Iowa taxpayers will pay the judgment and attorney costs once a judge approves the totals.
Waterloo City Council Approves Plan For A Theme Park
WATERLOO, Iowa (AP) – The Waterloo City Council has taken a step toward development of a $100 million theme park on the south side of the city.
The Waterloo-Cedar Falls Courier reports the council granted a
rezoning request Monday for what will become Lost Island Theme Park on nearly 160 acres (64.8 hectares) adjacent to Lost Island Water Park. Theme park plans call for roller coasters and thrill rides.
Gary Bertch’s family opened the water park in 2001, and he says he hopes to begin grading this fall and open the theme park in summer 2022. He says the project is still pending approval of a development agreement with the city.
Noel Anderson is Waterloo’s director of planning and community
development, and he’s said the project would be a major boost to the local tourism economy.
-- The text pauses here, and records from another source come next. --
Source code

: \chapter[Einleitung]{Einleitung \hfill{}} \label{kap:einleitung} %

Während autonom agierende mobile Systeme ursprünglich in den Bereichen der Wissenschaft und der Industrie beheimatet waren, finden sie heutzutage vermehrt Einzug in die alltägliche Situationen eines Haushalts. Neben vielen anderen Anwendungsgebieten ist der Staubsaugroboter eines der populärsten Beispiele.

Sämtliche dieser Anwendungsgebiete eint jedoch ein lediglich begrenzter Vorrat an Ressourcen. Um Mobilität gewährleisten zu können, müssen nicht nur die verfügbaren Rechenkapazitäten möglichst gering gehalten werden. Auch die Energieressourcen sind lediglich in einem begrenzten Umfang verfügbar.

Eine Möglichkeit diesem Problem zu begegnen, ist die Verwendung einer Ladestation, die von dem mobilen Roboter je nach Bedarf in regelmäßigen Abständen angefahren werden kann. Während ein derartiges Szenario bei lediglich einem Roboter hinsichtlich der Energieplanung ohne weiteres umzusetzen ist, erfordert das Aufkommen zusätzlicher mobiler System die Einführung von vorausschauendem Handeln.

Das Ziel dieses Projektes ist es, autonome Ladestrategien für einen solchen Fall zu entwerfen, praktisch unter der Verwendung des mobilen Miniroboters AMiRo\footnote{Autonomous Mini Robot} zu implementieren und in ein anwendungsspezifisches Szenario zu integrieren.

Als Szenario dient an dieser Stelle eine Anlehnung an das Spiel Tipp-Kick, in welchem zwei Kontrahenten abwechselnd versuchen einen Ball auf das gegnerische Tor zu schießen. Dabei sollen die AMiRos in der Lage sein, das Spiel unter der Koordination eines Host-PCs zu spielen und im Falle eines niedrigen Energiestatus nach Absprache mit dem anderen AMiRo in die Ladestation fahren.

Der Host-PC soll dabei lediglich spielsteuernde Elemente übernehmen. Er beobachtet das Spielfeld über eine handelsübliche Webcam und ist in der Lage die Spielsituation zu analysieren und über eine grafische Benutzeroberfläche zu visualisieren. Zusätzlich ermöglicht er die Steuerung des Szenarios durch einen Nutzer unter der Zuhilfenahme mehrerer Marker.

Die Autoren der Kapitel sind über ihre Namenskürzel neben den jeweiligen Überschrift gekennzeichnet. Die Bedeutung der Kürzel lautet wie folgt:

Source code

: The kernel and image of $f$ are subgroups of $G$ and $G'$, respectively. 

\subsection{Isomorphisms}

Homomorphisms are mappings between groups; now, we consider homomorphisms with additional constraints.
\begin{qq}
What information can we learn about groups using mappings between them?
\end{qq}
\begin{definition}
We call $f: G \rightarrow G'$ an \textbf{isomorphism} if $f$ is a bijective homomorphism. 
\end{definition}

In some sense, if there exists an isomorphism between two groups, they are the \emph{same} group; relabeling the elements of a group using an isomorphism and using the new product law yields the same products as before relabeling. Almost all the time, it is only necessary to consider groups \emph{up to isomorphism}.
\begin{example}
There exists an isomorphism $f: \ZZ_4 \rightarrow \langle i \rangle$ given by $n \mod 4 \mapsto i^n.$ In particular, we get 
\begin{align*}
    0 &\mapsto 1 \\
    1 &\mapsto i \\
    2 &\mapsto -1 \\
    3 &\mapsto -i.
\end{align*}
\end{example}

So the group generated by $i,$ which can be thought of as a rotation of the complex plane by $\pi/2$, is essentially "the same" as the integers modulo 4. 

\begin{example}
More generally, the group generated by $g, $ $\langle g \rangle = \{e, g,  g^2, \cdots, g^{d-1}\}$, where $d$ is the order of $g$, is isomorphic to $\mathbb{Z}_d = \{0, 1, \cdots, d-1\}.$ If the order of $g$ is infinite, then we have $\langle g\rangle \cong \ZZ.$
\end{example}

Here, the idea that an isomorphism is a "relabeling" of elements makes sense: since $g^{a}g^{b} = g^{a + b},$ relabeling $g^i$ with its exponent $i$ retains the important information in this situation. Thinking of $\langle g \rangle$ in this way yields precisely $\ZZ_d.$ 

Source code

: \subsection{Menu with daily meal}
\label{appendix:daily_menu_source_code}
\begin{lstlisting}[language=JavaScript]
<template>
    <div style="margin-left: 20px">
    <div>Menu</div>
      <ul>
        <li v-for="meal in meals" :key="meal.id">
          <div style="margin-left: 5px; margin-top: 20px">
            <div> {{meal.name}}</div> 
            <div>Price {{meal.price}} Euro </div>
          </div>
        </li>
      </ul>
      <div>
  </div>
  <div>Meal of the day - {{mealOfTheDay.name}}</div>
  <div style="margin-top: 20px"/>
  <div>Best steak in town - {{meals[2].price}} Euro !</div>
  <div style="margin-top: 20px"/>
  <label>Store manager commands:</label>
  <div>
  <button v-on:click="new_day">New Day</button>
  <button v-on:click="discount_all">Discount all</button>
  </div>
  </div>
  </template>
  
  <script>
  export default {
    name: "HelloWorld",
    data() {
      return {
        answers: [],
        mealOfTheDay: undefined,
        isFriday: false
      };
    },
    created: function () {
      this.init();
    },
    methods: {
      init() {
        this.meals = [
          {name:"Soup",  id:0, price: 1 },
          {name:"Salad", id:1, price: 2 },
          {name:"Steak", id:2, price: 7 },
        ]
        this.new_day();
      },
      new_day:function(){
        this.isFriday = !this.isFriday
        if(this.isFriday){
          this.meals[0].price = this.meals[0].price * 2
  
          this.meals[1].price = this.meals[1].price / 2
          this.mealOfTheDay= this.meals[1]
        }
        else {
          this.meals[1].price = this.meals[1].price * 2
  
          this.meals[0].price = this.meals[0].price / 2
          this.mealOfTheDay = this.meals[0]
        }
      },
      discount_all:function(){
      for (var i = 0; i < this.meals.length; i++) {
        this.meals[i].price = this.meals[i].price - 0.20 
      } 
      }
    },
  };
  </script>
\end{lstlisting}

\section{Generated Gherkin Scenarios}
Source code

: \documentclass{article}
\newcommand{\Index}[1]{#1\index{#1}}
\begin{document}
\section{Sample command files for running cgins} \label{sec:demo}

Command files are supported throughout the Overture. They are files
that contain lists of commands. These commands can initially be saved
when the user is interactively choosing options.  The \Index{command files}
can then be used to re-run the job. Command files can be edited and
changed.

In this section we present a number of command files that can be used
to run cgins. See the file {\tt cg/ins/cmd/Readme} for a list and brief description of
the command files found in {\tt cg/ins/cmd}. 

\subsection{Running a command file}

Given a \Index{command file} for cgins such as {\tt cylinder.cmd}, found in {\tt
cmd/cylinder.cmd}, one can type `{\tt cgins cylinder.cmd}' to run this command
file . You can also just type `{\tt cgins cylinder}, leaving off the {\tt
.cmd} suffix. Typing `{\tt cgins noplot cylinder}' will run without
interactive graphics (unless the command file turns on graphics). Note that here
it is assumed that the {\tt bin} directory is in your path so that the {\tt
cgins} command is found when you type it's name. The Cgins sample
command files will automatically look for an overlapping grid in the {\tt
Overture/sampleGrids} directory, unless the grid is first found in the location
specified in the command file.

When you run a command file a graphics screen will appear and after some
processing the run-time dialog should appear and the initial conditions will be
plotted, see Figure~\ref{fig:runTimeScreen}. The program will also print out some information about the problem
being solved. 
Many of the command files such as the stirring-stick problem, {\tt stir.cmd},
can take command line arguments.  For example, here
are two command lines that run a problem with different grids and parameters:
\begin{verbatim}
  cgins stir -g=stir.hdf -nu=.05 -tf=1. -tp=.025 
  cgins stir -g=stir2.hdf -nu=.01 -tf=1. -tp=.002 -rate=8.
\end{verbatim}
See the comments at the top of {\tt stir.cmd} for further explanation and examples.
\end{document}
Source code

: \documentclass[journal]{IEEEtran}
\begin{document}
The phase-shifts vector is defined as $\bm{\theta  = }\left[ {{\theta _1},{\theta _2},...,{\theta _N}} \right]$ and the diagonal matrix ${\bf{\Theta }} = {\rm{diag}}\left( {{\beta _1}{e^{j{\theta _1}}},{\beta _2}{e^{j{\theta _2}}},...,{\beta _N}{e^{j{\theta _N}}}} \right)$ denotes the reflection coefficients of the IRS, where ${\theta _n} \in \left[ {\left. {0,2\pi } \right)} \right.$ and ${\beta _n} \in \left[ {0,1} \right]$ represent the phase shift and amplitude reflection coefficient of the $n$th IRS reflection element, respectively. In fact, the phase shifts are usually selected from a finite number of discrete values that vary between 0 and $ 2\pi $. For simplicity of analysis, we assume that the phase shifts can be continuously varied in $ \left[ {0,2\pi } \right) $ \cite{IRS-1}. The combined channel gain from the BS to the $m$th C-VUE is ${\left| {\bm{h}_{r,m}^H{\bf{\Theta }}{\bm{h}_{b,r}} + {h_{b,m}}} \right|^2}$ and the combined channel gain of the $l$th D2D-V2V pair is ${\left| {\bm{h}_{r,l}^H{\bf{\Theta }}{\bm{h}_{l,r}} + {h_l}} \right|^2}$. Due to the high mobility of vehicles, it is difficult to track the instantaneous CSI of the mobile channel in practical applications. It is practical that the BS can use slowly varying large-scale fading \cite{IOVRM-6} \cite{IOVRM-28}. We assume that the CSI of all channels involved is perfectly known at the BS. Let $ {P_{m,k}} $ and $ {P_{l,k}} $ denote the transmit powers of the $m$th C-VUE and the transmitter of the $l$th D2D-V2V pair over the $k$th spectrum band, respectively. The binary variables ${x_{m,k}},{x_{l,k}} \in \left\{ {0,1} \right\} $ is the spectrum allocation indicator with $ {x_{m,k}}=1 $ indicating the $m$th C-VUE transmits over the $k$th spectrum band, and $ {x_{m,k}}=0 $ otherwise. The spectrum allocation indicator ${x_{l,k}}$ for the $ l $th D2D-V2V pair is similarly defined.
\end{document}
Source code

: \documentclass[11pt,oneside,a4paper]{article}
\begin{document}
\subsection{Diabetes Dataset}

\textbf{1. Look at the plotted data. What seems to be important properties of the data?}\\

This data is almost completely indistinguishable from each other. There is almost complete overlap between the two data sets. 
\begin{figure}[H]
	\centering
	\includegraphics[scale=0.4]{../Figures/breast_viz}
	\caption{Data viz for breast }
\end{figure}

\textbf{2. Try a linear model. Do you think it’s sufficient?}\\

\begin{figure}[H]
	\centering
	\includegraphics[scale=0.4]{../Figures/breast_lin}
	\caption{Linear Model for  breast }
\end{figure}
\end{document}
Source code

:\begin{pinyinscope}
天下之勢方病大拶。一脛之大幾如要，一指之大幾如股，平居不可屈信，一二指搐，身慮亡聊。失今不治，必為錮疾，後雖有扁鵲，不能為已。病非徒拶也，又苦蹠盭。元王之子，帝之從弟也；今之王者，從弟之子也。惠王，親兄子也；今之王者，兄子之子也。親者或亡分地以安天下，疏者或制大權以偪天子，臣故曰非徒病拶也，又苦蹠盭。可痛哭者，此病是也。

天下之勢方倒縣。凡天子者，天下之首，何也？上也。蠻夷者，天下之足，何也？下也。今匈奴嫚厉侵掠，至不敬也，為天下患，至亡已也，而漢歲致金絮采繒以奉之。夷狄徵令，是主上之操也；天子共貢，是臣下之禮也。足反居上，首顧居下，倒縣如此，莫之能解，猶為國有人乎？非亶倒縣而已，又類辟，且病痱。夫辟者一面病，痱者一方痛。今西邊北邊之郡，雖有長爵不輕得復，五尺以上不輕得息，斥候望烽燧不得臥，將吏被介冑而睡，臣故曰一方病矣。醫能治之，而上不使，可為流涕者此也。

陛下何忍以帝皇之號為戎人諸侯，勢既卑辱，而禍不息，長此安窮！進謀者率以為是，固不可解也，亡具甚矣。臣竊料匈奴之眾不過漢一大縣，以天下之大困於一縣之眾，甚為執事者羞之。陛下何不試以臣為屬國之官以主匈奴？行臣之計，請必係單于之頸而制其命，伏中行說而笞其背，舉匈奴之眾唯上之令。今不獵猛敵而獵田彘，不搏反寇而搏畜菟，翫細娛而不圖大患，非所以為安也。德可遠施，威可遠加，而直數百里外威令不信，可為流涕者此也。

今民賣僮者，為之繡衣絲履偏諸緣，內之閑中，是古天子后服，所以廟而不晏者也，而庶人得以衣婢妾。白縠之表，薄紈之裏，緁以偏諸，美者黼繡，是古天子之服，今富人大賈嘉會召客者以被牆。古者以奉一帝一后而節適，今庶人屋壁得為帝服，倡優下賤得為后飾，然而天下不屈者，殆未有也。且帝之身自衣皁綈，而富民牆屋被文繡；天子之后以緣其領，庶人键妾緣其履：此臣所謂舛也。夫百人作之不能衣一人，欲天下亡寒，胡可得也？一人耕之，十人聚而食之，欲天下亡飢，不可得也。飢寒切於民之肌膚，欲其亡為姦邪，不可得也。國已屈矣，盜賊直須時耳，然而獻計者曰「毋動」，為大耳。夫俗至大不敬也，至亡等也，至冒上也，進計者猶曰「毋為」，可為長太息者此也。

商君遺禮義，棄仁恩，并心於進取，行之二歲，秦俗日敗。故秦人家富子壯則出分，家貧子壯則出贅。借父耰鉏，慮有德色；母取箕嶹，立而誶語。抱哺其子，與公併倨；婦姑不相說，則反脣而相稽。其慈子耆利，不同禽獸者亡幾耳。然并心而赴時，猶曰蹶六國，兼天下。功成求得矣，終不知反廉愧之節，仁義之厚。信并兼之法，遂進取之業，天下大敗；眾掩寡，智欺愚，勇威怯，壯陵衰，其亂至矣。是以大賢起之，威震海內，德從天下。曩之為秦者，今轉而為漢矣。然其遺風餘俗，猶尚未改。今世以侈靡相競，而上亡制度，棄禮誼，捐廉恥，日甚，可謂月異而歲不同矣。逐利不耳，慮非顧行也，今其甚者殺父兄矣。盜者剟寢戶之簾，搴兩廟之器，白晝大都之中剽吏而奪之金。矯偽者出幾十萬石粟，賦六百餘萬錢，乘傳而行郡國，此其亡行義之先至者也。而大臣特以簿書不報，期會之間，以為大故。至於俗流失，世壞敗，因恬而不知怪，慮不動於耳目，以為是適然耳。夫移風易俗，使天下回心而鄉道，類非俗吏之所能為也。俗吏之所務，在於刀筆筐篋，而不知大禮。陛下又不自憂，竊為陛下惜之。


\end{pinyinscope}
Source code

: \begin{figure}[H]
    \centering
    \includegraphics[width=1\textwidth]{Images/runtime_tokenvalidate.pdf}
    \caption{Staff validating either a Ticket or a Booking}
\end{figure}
Judge Sends Man To Prison After Fleeing From A Hit And Run Incident
DRAKESVILLE, Iowa (AP) – A judge has imprisoned a man who fled after his pickup truck struck and killed a 9-year-old boy and injured his 12-year-old brother in southeast Iowa.
Davis County District Court records say 42-year-old Terry Petary, of Drakesville, was sentenced Monday to 25 years. He’d pleaded guilty in June to four felony charges: vehicular homicide, causing serious injury by vehicle, failure to stop at the accident scene and possession of methamphetamine.
The Iowa State Patrol says Petary’s pickup struck the boys a little before 10 p.m. June 24 last year as they walked on a rural road west of Drakesville. The patrol identified the dead boy as 9-year-old Merlin Beechy and his brother as 12-year-old Nathan Beechy, of rural Drakesville.
Northeast Iowa Man Pleads Guilty To Child Pornography Possession
CEDAR RAPIDS, Iowa (AP) – A northeast Iowa man has pleaded guilty to receiving child pornography.
Prosecutors say 31-year-old Derek Clemens, of Evansdale, entered the plea Monday in U.S. District Court in Cedar Rapids. He admitted that, between March 2018 and October 2018, he knowingly received child pornography.
Clemens faces a minimum of five years and a maximum of 20 years of imprisonment. His sentencing hearing hasn’t been scheduled.